> _Available data_:
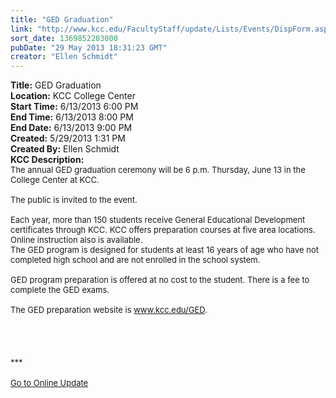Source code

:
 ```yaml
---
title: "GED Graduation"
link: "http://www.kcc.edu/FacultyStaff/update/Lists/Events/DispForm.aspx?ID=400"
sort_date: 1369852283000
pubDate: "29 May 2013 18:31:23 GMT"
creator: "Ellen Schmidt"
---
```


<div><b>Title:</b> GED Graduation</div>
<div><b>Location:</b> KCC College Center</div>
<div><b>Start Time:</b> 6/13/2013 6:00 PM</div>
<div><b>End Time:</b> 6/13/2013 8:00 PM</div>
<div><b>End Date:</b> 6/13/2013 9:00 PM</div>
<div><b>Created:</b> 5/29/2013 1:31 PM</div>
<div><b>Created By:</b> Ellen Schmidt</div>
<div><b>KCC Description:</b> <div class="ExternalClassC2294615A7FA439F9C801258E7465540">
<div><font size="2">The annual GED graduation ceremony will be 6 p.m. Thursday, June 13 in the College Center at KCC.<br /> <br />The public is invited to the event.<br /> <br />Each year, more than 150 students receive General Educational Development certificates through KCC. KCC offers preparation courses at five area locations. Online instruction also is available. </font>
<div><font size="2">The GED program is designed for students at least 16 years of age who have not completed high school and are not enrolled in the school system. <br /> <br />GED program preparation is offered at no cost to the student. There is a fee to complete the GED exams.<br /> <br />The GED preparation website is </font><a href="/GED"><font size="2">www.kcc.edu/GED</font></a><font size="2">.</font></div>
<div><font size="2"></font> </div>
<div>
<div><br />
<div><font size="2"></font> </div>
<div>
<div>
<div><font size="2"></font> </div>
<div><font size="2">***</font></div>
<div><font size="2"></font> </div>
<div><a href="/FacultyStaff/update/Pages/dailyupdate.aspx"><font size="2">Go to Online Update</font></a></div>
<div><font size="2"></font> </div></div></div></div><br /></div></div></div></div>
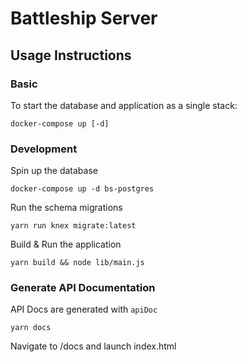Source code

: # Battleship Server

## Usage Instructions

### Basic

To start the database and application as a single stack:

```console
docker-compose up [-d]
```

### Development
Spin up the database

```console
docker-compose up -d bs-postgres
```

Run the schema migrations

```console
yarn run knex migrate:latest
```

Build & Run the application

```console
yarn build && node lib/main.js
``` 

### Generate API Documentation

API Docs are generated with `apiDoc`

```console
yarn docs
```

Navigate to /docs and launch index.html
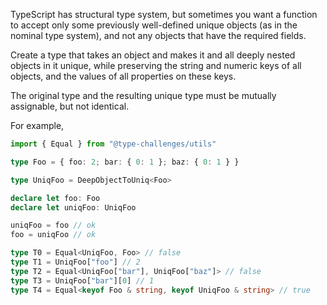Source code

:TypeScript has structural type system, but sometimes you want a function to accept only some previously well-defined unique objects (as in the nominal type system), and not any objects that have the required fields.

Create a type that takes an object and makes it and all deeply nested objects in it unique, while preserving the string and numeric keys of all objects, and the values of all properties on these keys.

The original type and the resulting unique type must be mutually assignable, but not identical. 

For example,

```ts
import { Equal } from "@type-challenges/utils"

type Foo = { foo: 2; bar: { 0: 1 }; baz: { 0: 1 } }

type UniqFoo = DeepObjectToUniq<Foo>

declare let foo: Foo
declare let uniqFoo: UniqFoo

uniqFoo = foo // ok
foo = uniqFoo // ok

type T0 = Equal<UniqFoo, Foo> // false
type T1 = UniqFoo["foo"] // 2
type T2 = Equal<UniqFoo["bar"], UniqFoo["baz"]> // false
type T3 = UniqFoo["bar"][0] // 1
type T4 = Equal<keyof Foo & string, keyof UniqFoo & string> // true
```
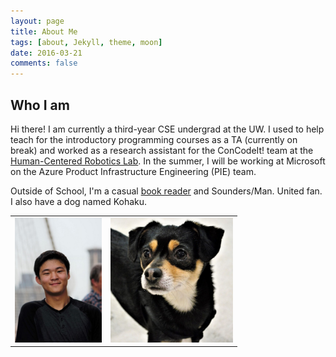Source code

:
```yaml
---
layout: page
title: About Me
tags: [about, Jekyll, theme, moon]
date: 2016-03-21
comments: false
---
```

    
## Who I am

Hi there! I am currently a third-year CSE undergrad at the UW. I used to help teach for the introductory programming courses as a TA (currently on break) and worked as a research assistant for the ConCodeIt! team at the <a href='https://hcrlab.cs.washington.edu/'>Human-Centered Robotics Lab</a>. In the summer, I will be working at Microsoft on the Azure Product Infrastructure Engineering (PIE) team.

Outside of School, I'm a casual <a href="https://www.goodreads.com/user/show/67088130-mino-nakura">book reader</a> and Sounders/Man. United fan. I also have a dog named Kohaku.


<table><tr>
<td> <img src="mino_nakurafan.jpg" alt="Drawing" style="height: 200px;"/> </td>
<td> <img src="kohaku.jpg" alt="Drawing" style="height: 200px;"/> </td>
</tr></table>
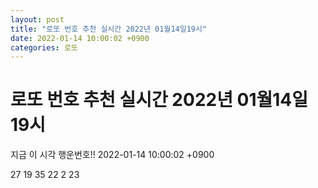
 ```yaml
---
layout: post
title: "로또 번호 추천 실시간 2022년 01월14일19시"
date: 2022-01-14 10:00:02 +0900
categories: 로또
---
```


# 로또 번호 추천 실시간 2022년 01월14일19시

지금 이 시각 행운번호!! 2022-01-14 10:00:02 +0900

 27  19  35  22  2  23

> _Required work_: Please count the lines in the records that contain "docker" and reply with the count alone.

> _Expected answer_: 2